Kirchengemeinde des heiligen Propheten Elias
Highlights
- Russisch-orthodoxe Gemeinde unter Moskauer Patriarchat mit Fokus auf orthodoxe Lehre und Gemeindeleben in Tübingen-Feuerbach seit 1994.
- Barrierefreier Zugang mit rollstuhlgerechtem Parkplatz und Behinderten-WC; Gottesdienste mit deutscher und russischer Liturgie.
- Ikonostase verbindet Gläubige symbolisch mit himmlischen Mächten; Chor besteht aus Kirchenältesten und deutschen Sängern aus Wernau/Tübingen.
Tipps
- Der rollstuhlgerechte Parkplatz ermöglicht eine einfache Anreise für Besucher mit eingeschränkter Mobilität.
- Ein barrierefreier Zugang zur Kirche und behindertengerechte Toiletten sind vorhanden, um den Aufenthalt zu erleichtern.

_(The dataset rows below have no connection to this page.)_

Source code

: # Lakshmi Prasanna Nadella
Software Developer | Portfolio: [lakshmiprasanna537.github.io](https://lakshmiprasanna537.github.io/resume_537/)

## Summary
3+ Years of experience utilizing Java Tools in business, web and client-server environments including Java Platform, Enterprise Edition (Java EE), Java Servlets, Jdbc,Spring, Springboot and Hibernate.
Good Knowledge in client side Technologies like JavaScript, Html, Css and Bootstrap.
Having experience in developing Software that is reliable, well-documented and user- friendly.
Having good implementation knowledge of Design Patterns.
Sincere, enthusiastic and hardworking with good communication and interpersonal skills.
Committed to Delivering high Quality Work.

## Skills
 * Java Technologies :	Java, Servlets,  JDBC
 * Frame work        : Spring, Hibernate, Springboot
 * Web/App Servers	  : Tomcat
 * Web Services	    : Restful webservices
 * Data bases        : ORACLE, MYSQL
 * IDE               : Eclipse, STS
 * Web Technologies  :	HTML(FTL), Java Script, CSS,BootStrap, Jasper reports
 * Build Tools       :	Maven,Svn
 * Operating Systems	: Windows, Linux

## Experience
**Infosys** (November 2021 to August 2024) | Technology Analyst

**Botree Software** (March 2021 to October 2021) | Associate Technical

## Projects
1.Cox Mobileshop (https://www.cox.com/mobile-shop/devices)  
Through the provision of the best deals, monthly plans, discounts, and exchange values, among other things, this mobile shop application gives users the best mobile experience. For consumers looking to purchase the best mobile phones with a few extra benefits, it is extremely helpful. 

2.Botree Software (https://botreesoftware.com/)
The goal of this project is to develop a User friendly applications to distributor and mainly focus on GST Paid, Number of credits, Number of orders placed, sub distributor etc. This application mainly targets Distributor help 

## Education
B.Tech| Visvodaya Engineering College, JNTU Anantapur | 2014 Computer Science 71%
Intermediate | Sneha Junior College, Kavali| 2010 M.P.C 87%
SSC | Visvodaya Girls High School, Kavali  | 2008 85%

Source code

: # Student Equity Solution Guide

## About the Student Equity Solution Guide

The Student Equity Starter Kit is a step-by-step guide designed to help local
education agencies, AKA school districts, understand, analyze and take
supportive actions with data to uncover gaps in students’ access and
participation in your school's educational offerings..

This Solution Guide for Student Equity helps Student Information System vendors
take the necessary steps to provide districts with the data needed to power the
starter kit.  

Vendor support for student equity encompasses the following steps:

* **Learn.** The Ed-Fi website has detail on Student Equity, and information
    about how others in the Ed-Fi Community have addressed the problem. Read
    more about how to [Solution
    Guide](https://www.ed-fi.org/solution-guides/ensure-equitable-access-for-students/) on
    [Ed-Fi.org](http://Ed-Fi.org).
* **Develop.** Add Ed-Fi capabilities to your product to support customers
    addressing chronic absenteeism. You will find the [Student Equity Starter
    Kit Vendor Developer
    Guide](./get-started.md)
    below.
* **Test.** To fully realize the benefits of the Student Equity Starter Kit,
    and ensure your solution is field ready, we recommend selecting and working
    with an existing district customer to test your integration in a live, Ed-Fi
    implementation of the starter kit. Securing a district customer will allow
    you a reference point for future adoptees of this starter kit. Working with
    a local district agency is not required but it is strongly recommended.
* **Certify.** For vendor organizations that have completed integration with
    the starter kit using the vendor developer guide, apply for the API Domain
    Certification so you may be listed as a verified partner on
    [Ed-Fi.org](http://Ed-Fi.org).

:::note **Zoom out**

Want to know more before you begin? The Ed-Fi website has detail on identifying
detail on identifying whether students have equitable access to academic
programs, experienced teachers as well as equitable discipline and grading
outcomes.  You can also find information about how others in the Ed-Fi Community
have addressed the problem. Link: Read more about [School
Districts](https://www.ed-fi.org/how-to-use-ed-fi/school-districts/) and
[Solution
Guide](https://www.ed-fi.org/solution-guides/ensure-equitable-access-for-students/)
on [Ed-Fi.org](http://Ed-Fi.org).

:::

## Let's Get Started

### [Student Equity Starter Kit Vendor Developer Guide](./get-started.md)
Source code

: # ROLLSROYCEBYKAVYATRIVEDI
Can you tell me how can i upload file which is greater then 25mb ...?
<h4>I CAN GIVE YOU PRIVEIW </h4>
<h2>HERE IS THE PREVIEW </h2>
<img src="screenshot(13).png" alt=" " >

- Die Ikonostase trennt den Altarraum nicht ab, sondern vermittelt durch ikonografische Darstellungen eine Verbindung zu den himmlischen Mächten.
Eigenschaften
Kirchengemeinde Elias Feuerbach – Sakrale Ausflugsziele
Die Kirchengemeinde des heiligen Propheten Elias in Feuerbach ist ein bedeutendes Zentrum der russisch-orthodoxen Spiritualität in der Region. Als Teil der Moskauer Patriarchatsgemeinde, die in Tübingen ihren Ursprung fand, verkörpert die Gemeinde eine lebendige Verbindung zwischen orthodoxem Glauben und lokaler Tradition. Besonders prägend ist die enge Verbindung zur Tübinger Muttergemeinde, die seit ihrer Gründung im Jahr 1994 eine wichtige Rolle spielt – nicht zuletzt durch die Mitarbeit von Kirchenältesten und deutschen Sänger:innen wie einem Mitglied aus Wernau.

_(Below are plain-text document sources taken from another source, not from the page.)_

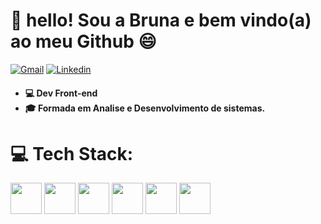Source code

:  # 💫 hello! Sou a Bruna e bem vindo(a) ao meu Github 😄
<a href="mailto: bruhbg55@gmail.com"><img src="https://img.shields.io/badge/Gmail-red?style=flat&logo=Gmail&logoColor=white" alt="Gmail" /></a> 
<a href="https://www.linkedin.com/in/gcbruna/" target="_blank"><img src="https://img.shields.io/badge/LinkedIn-blue?style=flat&logo=linkedin&labelColor=blue" alt="Linkedin" /></a> 
<h4> <ul> <li>💻 Dev Front-end </li> <li>🎓 Formada em Analise e Desenvolvimento de sistemas.</li></h4>

# 💻 Tech Stack:
<img src="https://cdn.jsdelivr.net/gh/devicons/devicon/icons/javascript/javascript-original.svg" width="50"> <img src="https://cdn.jsdelivr.net/gh/devicons/devicon/icons/typescript/typescript-original.svg" width="50"/> <img src="https://cdn.jsdelivr.net/gh/devicons/devicon/icons/tailwindcss/tailwindcss-plain.svg" width="50"/>  <img src="https://cdn.jsdelivr.net/gh/devicons/devicon/icons/bootstrap/bootstrap-original-wordmark.svg" width="50"/>  <img src="https://cdn.jsdelivr.net/gh/devicons/devicon/icons/react/react-original-wordmark.svg" width="50"/> <img src="https://cdn.jsdelivr.net/gh/devicons/devicon/icons/sass/sass-original.svg" width="50"/>
          
          
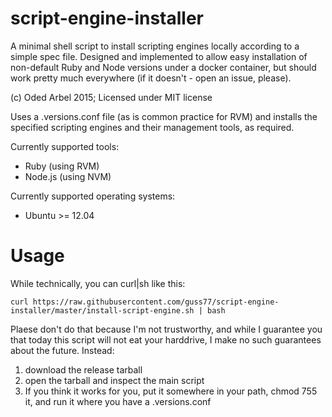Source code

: # script-engine-installer

A minimal shell script to install scripting engines locally according to a simple spec file. Designed and implemented to allow easy installation of non-default Ruby and Node versions under a docker container, but should work pretty much everywhere (if it doesn't - open an issue, please).
 
(c) Oded Arbel 2015; Licensed under MIT license

Uses a .versions.conf file (as is common practice for RVM) and installs the specified scripting
engines and their management tools, as required.

Currently supported tools:

 - Ruby (using RVM)
 - Node.js (using NVM)

Currently supported operating systems:

 - Ubuntu >= 12.04

# Usage

While technically, you can curl|sh like this:

`curl https://raw.githubusercontent.com/guss77/script-engine-installer/master/install-script-engine.sh | bash`

Plaese don't do that because I'm not trustworthy, and while I guarantee you that today this script will not eat your harddrive, I make no such guarantees about the future. Instead:

1. download the release tarball
2. open the tarball and inspect the main script
3. If you think it works for you, put it somewhere in your path, chmod 755 it, and run it where you have a .versions.conf
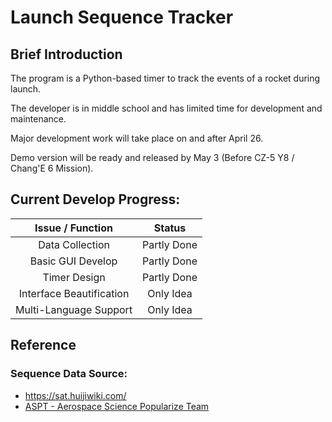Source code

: # Launch Sequence Tracker

## Brief Introduction

The program is a Python-based timer to track the events of a rocket during launch.

The developer is in middle school and has limited time for development and maintenance.

Major development work will take place on and after April 26.

Demo version will be ready and released by May 3 (Before CZ-5 Y8 / Chang'E 6 Mission).

## Current Develop Progress:
|Issue / Function|Status|
|:-:|:-:|
|Data Collection|Partly Done|
|Basic GUI Develop|Partly Done|
|Timer Design|Partly Done|
|Interface Beautification|Only Idea|
|Multi-Language Support|Only Idea|

## Reference
### Sequence Data Source:
- https://sat.huijiwiki.com/
- [ASPT - Aerospace Science Popularize Team](https://space.bilibili.com/442706857)

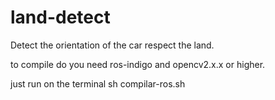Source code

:# land-detect
Detect the orientation of the car respect the land.

to compile do you need ros-indigo and opencv2.x.x or higher.

just run on the terminal sh compilar-ros.sh


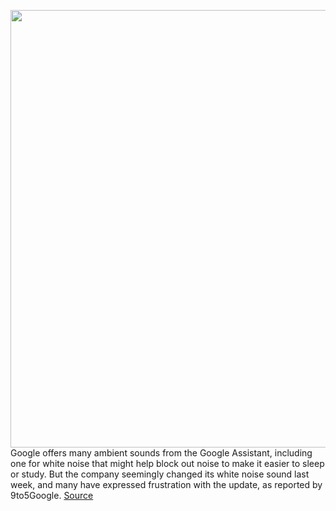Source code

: <img src='https://cdn.vox-cdn.com/thumbor/R0YUmXnEF95qEOls0ZsZZz0Aq-g=/0x0:4990x3327/1200x800/filters:focal(2096x1265:2894x2063)/cdn.vox-cdn.com/uploads/chorus_image/image/70401324/dseifert-nest-audio-4225-9.0.0.jpeg' width='700px' /><br/>
Google offers many ambient sounds from the Google Assistant, including one for white noise that might help block out noise to make it easier to sleep or study. But the company seemingly changed its white noise sound last week, and many have expressed frustration with the update, as reported by 9to5Google.
<a href='https://www.theverge.com/2022/1/17/22888423/google-assistant-white-noise-sound-changed'> Source <a/>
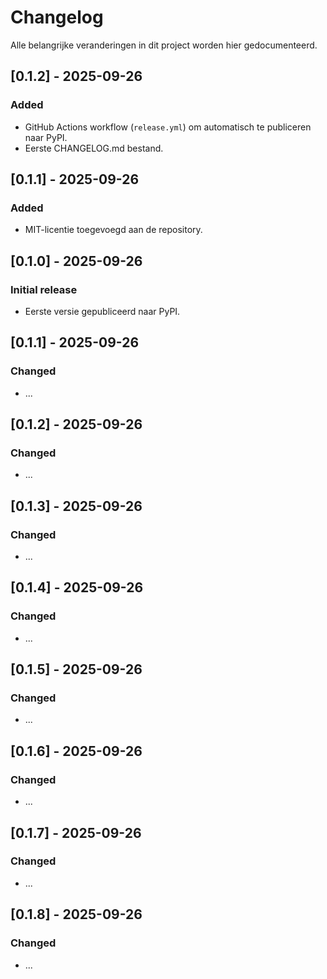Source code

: # Changelog

Alle belangrijke veranderingen in dit project worden hier gedocumenteerd.

## [0.1.2] - 2025-09-26
### Added
- GitHub Actions workflow (`release.yml`) om automatisch te publiceren naar PyPI.
- Eerste CHANGELOG.md bestand.

## [0.1.1] - 2025-09-26
### Added
- MIT-licentie toegevoegd aan de repository.

## [0.1.0] - 2025-09-26
### Initial release
- Eerste versie gepubliceerd naar PyPI.
## [0.1.1] - 2025-09-26
### Changed
- ...
## [0.1.2] - 2025-09-26
### Changed
- ...
## [0.1.3] - 2025-09-26
### Changed
- ...
## [0.1.4] - 2025-09-26
### Changed
- ...
## [0.1.5] - 2025-09-26
### Changed
- ...
## [0.1.6] - 2025-09-26
### Changed
- ...
## [0.1.7] - 2025-09-26
### Changed
- ...
## [0.1.8] - 2025-09-26
### Changed
- ...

Das architektonische und liturgische Herzstück der Gemeinde bildet die Ikonostase, die den Altarraum von den Gläubigen trennt, ohne sie zu isolieren. Stattdessen schafft sie eine mystische Brücke: Während des Gottesdienstes stehen die Versammelten „von Angesicht zu Angesicht“ mit den himmlischen Mächten, wie sie in den Ikonen symbolisiert sind. Diese besondere Raumgestaltung unterstreicht die orthodoxe Lehre, dass der Gottesdienst nicht nur ein menschliches, sondern ein übernatürliches Geschehen ist – eine Begegnung zwischen Erde und Himmel.

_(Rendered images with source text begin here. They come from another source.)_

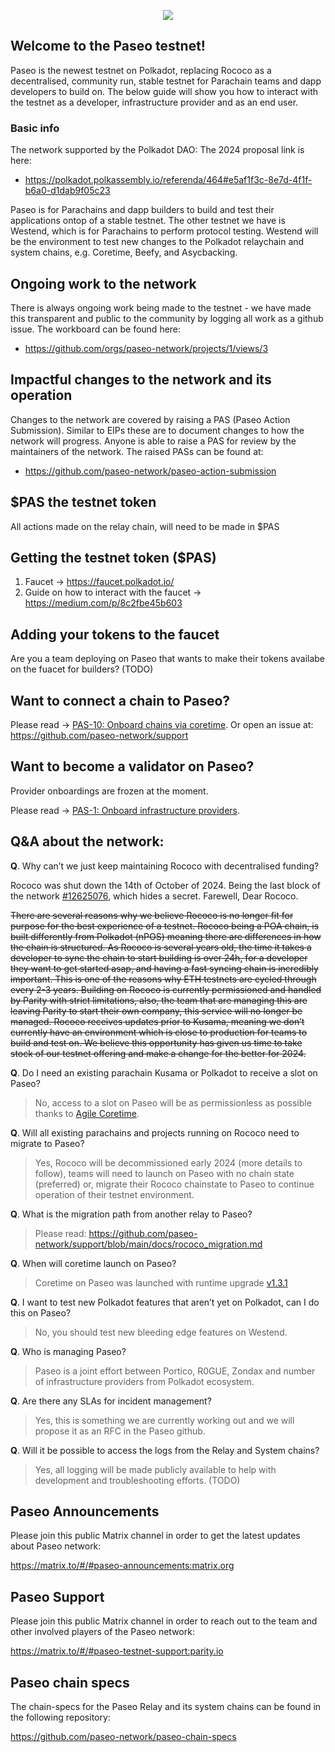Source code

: <p align="center">
  <img src="../resources/logo_header.svg" />
</p>


## Welcome to the Paseo testnet!
Paseo is the newest testnet on Polkadot, replacing Rococo as a decentralised, community run, stable testnet for Parachain teams and dapp developers to build on. The below guide will show you how to interact with the testnet as a developer, infrastructure provider and as an end user.

### Basic info
The network supported by the Polkadot DAO:
The 2024 proposal link is here:
- https://polkadot.polkassembly.io/referenda/464#e5af1f3c-8e7d-4f1f-b6a0-d1dab9f05c23

Paseo is for Parachains and dapp builders to build and test their applications ontop of a stable testnet.
The other testnet we have is Westend, which is for Parachains to perform protocol testing. Westend will be the environment to test new changes to the Polkadot relaychain and system chains, e.g. Coretime, Beefy, and Asycbacking.

## Ongoing work to the network
There is always ongoing work being made to the testnet - we have made this transparent and public to the community by logging all work as a github issue. The workboard can be found here:

- https://github.com/orgs/paseo-network/projects/1/views/3

## Impactful changes to the network and its operation
Changes to the network are covered by raising a PAS (Paseo Action Submission). Similar to EIPs these are to document changes to how the network will progress.
Anyone is able to raise a PAS for review by the maintainers of the network.
The raised PASs can be found at:

- https://github.com/paseo-network/paseo-action-submission

## $PAS the testnet token
All actions made on the relay chain, will need to be made in $PAS

## Getting the testnet token ($PAS)
1. Faucet -> https://faucet.polkadot.io/
2. Guide on how to interact with the faucet -> https://medium.com/p/8c2fbe45b603

## Adding your tokens to the faucet
Are you a team deploying on Paseo that wants to make their tokens availabe on the fuacet for builders? (TODO)

## Want to connect a chain to Paseo?
Please read -> [PAS-10: Onboard chains via coretime](https://github.com/paseo-network/paseo-action-submission/blob/main/pas/PAS-10-Onboard-paras-coretime.md).
Or open an issue at: https://github.com/paseo-network/support

## Want to become a validator on Paseo?
Provider onboardings are frozen at the moment.

Please read -> [PAS-1: Onboard infrastructure providers](https://github.com/paseo-network/paseo-action-submission/blob/main/pas/PAS_ID1_onboard_infrastructure_providers.md).

## Q&A about the network:

**Q**. Why can’t we just keep maintaining Rococo with decentralised funding?

Rococo was shut down the 14th of October of 2024. Being the last block of the network [#12625076](https://gist.github.com/KarimJedda/697b22713a2fb72b748fa0daa67deaa8), which hides a secret. Farewell, Dear Rococo.

~~There are several reasons why we believe Rococo is no longer fit for purpose for the best experience of a testnet.
Rococo being a POA chain, is built differently from Polkadot (nPOS) meaning there are differences in how the chain is structured.
As Rococo is several years old, the time it takes a developer to sync the chain to start building is over 24h, for a developer they want to get started asap, and having a fast syncing chain is incredibly important. This is one of the reasons why ETH testnets are cycled through every 2-3 years.
Building on Rococo is currently permissioned and handled by Parity with strict limitations, also, the team that are managing this are leaving Parity to start their own company, this service will no longer be managed.
Rococo receives updates prior to Kusama, meaning we don’t currently have an environment which is close to production for teams to build and test on.
We believe this opportunity has given us time to take stock of our testnet offering and make a change for the better for 2024.~~

**Q**. Do I need an existing parachain Kusama or Polkadot to receive a slot on Paseo?

> No, access to a slot on Paseo will be as permissionless as possible thanks to [Agile Coretime](https://wiki.polkadot.network/docs/learn-guides-coretime-parachains).

**Q**. Will all existing parachains and projects running on Rococo need to migrate to Paseo?
> Yes, Rococo will be decommissioned early 2024 (more details to follow), teams will need to launch on Paseo with no chain state (preferred) or, migrate their Rococo chainstate to Paseo to continue operation of their testnet environment.

**Q**. What is the migration path from another relay to Paseo?
> Please read: https://github.com/paseo-network/support/blob/main/docs/rococo_migration.md

**Q**. When will coretime launch on Paseo?
> Coretime on Paseo was launched with runtime upgrade [v1.3.1](https://github.com/paseo-network/runtimes/releases/tag/v1.3.1)

**Q**. I want to test new Polkadot features that aren’t yet on Polkadot, can I do this on Paseo?
> No, you should test new bleeding edge features on Westend.

**Q**. Who is managing Paseo?
> Paseo is a joint effort between Portico, R0GUE, Zondax and number of infrastructure providers from Polkadot ecosystem.

**Q**. Are there any SLAs for incident management?
> Yes, this is something we are currently working out and we will propose it as an RFC in the Paseo github.

**Q**. Will it be possible to access the logs from the Relay and System chains?
> Yes, all logging will be made publicly available to help with development and troubleshooting efforts. (TODO)

## Paseo Announcements

Please join this public Matrix channel in order to get the latest updates about Paseo network:

https://matrix.to/#/#paseo-announcements:matrix.org

## Paseo Support

Please join this public Matrix channel in order to reach out to the team and other involved players of the Paseo network:

https://matrix.to/#/#paseo-testnet-support:parity.io

## Paseo chain specs

The chain-specs for the Paseo Relay and its system chains can be found in the following repository:

https://github.com/paseo-network/paseo-chain-specs
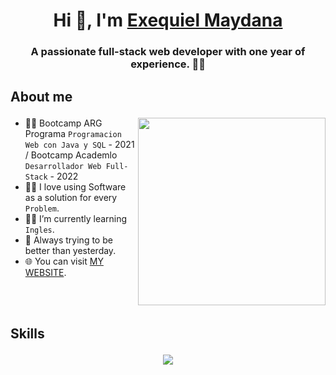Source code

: <h1 align="center">Hi 👋, I'm <a href="https://100rabhcsmc.github.io/Me.io/" target="blank">
Exequiel Maydana</a></h1>
<h3 align="center">A passionate full-stack web developer with one year of experience. 🚀🌐</h3>

## <p>About me</p> 

<picture> <img align="right" src="https://github.com/7oSkaaa/7oSkaaa/blob/main/Images/Right_Side.gif?raw=true" width = 300px></picture>

- 👨‍🎓 Bootcamp ARG Programa  `Programacion Web con Java y SQL` - 2021 / Bootcamp Academlo `Desarrollador Web Full-Stack` - 2022  
- 👨‍💻 I love using Software as a solution for every `Problem`.
- 🙆‍♂️ I’m currently learning `Ingles`.
- 🤗 Always trying to be better than yesterday.
- 🌐 You can visit [MY WEBSITE](https://exedeveloper.me/).
<br/>
<br/>

## <p>Skills</p> 
<p align="center">
  <a href="https://skillicons.dev">
    <img src="https://skillicons.dev/icons?i=html,css,js,ts,react,redux,nextjs,nodejs,express,mongodb,postman,figma,materialui,tailwind,git,github" />
  </a>
</p>


<!--
**ExequielMaydana/ExequielMaydana** is a ✨ _special_ ✨ repository because its `README.md` (this file) appears on your GitHub profile.

Here are some ideas to get you started:

- 🔭 I’m currently working on ...
- 🌱 I’m currently learning ...
- 👯 I’m looking to collaborate on ...
- 🤔 I’m looking for help with ...
- 💬 Ask me about ...
- 📫 How to reach me: ...
- 😄 Pronouns: ...
- ⚡ Fun fact: ...
-->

Die Gemeinde zeichnet sich durch eine offene und weltoffene Ausrichtung aus, die sowohl russisch-orthodoxe Traditionen als auch lokale Elemente vereint. So wird etwa die „Wohltat“ – die Fürsorge für die Gemeinde – nicht als selbstverständlich betrachtet, sondern als gottgewollte Gabe, die durch Vertrauen und Gemeinschaft gestärkt wird. Die Ikonen, die Liturgie und die Predigten spiegeln dabei die tiefe Verbundenheit mit der Moskauer Tradition wider, ohne die kulturelle Prägung der Region zu ignorieren.
Besonders hervorzuheben ist die Rolle von Theologe Michael Hauser, einem Schwaben aus dem Schwarzwald, der als junger Student die Gemeinde mitgeprägt hat. Seine Arbeit unterstreicht die Bedeutung der orthodoxen Theologie in einer evangelisch geprägten Umgebung – ein Zeugnis dafür, wie Glauben und Lehre in Dialog mit der Umgebung stehen. Die Gemeinde bietet zudem Informationen über die Orthodoxie und lädt Besucher:innen ein, die spirituelle Tiefe des Glaubens kennenzulernen, sei es durch Gottesdienste, Ikonen oder Gespräche mit den Gemeindegliedern.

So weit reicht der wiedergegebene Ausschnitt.